Parenting…

For the past few days there has been a “news” item on TV. About an actor’s tirade on his daughter. That made me wonder if there was any parent in the world who has not yelled or been angry at one’s kid?!? Is it wrong to shout at a kid when he/she does something wrong? I pity that actor when he is scrutinised for something that every other parent would have done sometime or the other. Being a celebrity must be a pain. I don’t think I want fame if I have to be infallible.
There must be so many things where everyone has an opinion and not all of them are on the same page. When my son was born, I had to hold him on my chest, sit propped up on pillows to make him sleep and stay that way. The minute I put him down on his back, he would wake up. Then an old lady I met asked me “Why don’t you put him to sleep on his tummy?” My answer was I had been advised to make him sleep on his back to avoid SIDS. She scoffed and said “New fangled moms! In our day, there were so many kids who were put to sleep on their tummy. After a few years, they will say it is fine to put the kid to sleep on their tummy….” She happened to be a retired nurse. That did not make me put my kid on his tummy…though it did make me think that we play too much by the rules sometimes. Rules set by other people even in parenting. This was one of the first opinions I got on parenting style… Time went by and I learnt to pick what advise worked for me and did what I felt was right for my son and still do so. Hope that what I choose to do is right…. Isn’t that what most parents want in the end? Their kid should turn out good.
I understand that there should be laws to protect kids against abuse and do whatever to keep them healthy….but there are times when I feel that we push this too far when we think that every parent is out there to abuse the kid. When we think that every time we discipline the kid, it is going to affect them psychologically. I am no psychiatrist, but I feel that a balance of love and strictness is what is required in parenting. I , when growing up, always remembered the show down or punishments I got when I did something wrong; that did stop me from repeating or doing something else to irritate my parents. Did my best atleast 😉
Well…I am going on and on and can go on…let me stop this headtrip!

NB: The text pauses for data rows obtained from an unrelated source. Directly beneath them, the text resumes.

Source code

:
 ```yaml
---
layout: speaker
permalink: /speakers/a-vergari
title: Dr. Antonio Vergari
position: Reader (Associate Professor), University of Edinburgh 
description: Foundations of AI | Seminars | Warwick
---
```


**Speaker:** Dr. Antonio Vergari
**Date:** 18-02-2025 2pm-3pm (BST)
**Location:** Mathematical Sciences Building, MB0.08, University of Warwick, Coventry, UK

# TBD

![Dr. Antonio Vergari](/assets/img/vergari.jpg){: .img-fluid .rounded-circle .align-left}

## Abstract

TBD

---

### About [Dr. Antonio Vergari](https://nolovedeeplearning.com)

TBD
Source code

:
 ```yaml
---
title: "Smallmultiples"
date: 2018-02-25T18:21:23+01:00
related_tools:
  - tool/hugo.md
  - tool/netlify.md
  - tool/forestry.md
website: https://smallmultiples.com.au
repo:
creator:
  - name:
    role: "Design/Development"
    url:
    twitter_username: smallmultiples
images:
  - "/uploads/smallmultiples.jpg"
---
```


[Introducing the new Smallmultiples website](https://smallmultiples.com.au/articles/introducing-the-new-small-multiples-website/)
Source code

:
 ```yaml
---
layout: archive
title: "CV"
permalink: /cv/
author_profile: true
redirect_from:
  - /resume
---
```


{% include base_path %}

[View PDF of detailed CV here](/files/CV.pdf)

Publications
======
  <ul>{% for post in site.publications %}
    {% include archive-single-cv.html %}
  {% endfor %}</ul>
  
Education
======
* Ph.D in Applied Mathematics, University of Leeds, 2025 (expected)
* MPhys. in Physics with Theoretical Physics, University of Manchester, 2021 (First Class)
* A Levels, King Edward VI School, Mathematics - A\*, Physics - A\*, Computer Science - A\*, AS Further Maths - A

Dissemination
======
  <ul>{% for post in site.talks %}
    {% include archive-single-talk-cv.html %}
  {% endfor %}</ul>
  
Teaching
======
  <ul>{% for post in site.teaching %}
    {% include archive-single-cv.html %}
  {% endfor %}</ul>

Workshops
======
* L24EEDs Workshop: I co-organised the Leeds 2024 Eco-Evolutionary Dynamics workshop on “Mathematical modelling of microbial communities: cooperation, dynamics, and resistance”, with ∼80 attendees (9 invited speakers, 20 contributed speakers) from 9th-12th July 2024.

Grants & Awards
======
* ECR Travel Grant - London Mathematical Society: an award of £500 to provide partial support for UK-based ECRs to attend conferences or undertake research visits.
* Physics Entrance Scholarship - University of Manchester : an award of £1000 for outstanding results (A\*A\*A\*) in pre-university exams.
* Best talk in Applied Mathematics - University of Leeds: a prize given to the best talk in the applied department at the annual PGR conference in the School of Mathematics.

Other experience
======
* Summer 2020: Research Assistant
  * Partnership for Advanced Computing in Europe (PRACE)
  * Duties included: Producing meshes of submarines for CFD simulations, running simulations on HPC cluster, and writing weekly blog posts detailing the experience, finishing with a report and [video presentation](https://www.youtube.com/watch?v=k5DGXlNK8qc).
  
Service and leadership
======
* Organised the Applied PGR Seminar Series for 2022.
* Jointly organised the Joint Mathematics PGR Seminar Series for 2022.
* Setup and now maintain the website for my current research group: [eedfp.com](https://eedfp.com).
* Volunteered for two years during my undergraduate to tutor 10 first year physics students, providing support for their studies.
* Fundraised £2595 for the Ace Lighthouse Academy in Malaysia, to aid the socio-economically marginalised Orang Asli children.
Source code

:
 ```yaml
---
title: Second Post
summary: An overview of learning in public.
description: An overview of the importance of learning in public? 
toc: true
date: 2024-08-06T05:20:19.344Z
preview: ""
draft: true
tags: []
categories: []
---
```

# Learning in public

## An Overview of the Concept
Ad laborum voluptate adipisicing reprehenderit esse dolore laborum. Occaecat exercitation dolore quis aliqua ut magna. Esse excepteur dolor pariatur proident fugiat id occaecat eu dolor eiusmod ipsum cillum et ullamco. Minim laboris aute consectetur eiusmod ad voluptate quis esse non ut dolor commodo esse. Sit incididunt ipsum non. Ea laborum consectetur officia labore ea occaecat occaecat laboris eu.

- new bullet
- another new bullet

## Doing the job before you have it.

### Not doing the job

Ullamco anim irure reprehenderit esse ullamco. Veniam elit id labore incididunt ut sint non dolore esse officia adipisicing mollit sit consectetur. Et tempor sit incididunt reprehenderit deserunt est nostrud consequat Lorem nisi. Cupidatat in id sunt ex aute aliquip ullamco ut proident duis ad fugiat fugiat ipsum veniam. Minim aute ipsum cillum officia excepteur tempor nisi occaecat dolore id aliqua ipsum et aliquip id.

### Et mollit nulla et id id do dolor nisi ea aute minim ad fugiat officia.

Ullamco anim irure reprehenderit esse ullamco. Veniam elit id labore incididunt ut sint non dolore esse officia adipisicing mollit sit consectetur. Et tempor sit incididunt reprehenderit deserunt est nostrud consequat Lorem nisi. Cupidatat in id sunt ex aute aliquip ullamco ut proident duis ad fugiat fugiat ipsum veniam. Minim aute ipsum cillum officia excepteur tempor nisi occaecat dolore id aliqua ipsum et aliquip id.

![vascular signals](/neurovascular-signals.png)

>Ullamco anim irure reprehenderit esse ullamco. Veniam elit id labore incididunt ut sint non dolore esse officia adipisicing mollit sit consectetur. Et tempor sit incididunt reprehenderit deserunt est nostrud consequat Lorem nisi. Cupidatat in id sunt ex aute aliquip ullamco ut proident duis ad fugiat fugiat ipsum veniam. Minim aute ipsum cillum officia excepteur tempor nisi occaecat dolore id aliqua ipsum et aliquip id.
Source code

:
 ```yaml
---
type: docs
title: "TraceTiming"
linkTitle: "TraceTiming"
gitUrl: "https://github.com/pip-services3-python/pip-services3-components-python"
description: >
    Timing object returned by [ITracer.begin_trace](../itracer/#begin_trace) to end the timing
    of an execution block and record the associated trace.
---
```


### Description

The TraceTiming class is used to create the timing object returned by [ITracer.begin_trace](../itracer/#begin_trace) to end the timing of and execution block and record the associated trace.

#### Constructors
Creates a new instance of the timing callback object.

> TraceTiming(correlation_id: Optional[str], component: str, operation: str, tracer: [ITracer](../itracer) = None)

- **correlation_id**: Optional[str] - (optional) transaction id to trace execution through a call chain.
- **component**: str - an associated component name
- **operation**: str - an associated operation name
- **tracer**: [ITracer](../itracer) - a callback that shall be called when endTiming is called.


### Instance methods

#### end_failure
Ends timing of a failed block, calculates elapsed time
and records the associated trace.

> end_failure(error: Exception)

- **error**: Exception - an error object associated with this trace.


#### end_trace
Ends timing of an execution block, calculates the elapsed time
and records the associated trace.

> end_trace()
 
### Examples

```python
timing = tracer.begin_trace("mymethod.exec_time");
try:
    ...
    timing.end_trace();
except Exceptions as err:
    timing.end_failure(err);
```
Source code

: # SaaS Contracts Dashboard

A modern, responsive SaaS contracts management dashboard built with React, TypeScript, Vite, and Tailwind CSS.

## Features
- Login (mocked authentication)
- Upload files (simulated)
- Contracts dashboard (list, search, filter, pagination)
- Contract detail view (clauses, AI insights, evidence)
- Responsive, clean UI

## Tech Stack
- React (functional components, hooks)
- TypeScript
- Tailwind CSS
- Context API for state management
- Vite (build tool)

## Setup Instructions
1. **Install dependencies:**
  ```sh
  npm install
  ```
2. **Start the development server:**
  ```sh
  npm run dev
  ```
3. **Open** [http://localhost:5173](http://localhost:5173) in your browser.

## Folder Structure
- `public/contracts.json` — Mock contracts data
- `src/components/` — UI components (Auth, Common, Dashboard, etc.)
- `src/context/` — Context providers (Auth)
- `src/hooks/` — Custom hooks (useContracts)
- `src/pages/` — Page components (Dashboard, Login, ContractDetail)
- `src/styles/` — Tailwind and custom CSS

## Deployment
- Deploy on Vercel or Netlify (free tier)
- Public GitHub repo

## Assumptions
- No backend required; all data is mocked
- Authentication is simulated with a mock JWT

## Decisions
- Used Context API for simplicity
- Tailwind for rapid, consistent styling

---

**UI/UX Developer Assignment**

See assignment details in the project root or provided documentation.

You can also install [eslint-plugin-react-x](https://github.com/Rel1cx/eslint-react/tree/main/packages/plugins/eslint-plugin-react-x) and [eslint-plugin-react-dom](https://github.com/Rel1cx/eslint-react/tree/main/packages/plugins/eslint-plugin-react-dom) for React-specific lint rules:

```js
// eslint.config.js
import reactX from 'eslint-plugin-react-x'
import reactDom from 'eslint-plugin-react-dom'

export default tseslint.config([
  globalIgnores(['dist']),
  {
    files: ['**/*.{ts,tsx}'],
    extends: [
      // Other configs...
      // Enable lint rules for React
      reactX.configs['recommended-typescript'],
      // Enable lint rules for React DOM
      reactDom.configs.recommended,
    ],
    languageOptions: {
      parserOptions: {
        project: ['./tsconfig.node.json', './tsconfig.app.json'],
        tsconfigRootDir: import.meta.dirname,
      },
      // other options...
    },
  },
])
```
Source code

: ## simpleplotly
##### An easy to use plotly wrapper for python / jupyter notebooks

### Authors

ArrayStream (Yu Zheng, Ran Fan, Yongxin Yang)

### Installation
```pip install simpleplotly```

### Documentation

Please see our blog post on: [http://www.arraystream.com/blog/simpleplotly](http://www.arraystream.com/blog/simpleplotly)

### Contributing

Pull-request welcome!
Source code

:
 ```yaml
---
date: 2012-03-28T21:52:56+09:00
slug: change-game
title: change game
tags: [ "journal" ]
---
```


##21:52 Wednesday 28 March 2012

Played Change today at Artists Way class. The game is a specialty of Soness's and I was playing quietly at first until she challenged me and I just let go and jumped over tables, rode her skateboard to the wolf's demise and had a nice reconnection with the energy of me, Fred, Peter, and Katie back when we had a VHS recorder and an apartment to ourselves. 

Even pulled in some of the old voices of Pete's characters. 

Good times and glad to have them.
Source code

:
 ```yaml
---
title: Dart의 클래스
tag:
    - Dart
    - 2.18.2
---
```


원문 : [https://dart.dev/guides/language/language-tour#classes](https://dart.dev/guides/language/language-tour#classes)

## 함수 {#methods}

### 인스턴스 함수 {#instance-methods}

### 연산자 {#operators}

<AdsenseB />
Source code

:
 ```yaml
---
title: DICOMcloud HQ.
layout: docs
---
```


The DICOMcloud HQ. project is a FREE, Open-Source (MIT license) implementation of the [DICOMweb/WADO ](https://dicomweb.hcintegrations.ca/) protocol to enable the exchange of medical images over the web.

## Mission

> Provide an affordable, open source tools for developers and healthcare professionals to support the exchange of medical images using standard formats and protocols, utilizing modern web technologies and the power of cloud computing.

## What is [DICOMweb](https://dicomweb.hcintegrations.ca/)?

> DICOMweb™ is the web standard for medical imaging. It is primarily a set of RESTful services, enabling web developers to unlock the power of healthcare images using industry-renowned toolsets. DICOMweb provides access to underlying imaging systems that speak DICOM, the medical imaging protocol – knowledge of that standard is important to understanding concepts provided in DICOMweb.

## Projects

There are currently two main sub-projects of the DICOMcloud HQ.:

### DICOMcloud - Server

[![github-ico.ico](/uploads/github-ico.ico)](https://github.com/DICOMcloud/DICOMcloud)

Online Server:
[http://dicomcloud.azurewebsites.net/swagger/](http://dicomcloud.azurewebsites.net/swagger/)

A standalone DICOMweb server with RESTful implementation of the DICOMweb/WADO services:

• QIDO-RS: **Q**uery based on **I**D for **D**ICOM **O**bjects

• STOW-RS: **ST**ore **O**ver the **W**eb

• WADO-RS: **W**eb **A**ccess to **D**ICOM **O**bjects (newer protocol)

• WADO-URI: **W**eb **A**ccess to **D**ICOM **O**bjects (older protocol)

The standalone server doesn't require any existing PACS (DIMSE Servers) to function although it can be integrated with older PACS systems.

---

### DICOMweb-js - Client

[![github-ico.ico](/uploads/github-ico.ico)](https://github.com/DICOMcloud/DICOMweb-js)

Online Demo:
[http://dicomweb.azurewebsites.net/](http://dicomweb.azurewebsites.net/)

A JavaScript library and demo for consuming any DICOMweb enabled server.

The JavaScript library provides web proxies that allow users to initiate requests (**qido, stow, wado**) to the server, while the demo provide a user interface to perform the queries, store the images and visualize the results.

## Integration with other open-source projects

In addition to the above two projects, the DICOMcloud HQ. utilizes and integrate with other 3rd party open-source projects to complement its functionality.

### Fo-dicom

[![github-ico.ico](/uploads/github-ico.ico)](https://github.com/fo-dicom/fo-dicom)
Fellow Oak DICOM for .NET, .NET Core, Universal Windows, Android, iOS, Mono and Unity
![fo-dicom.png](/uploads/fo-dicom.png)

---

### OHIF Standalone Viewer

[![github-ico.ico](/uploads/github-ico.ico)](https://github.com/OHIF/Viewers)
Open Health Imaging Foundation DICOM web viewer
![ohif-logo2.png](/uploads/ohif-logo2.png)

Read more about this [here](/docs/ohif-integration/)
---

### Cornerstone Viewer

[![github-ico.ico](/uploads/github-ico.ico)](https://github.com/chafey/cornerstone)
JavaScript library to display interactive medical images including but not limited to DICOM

Why do I do this to myself?

I try workout atleast 4 times a week. I generally avoid Wednesday at my gym. This week, decided I should not do so and went in. 50 minutes of kicking, punching, squatting, lunging, resistance training!! Next day my butt was sore! It hurt so much. A sane person might have rested….but telling myself that determination and perseverance helps, I went for working out. Another 50 minutes of gruelling work out. Icing to the cake, had to do some grocery after the work out (I know ! yuck!!still…) I park the car in the driveway and could not get out. With great difficult lugged my shopping and myself to the door. I just wanted to sit in my doorway not wanting to climb the steps to get into my home!! Today my hamstring muscles, I think, are on a strike. They don’t want me do anything! Thank God! Today is a rest day – no workout!
Now why do I do this to myself? I found out I was not alone in enduring this pain…all those who came to the work out (including the instructor) were sore! LOL! That set me thinking why any of us do this?
I started this because I wanted to lose weight. Get to the weight I was when I got married ( a Herculean task I might add) My family has been supportive and they do tell me that I should do it for myself and not to fit into those jeans! “Friends” remarking that I could lose a few pounds or that I look “chubby” would send me into those spiralling depression moments(?!?). Decided I must do something about it and embarked on this.
The work out has been great though. I should thank people who unknowingly have pushed me into this. It is a stress reliever !! 🙂 Hope it helps finally in my pursuit.
Then again to the question…is it worth the pain? Is it worth pushing oneself? Why am I really doing this? For me? To look like those models who wear skinny jeans and look fabulous? For people around me??
I know the answer should be for me to be healthy, look and feel good. ..but who am I kidding? Again it boils down to being accepted and appreciated by those around us right? Am I alone in this thought?

My first written headtrip :)

As I sit here in front of my machine, I was wondering what makes us want so much to be acceptable to all around us! Wny should I justify my opinions if they happen to differ from a friend’s? Why does one feel offended if the other person does not accept/acknowledge one’s point of view? We talk about the world being diverse and that being the beauty of it…but when it comes to something, we want all to be on the same page. To be honest, I am as guilty of it as I am a victim of this. I guess as long as we can debate it out without carrying it along, it is fine. My peeve is that people carry it too far. Just when you don’t expect it, you are blamed for something you said (might not remember you did!) long after you did! Maybe it is just me. Maybe I tend to be too forceful with my opinion and stand by them. I am also a person who accepts when I am wrong. What irks me is why don’t people see that side of me? They just see me as a person who is headstrong. I guess I am back to the question of why do we crave to be accepted by all! 🙂 Well someday I hope each of us is comfortable with ourselves and others around us.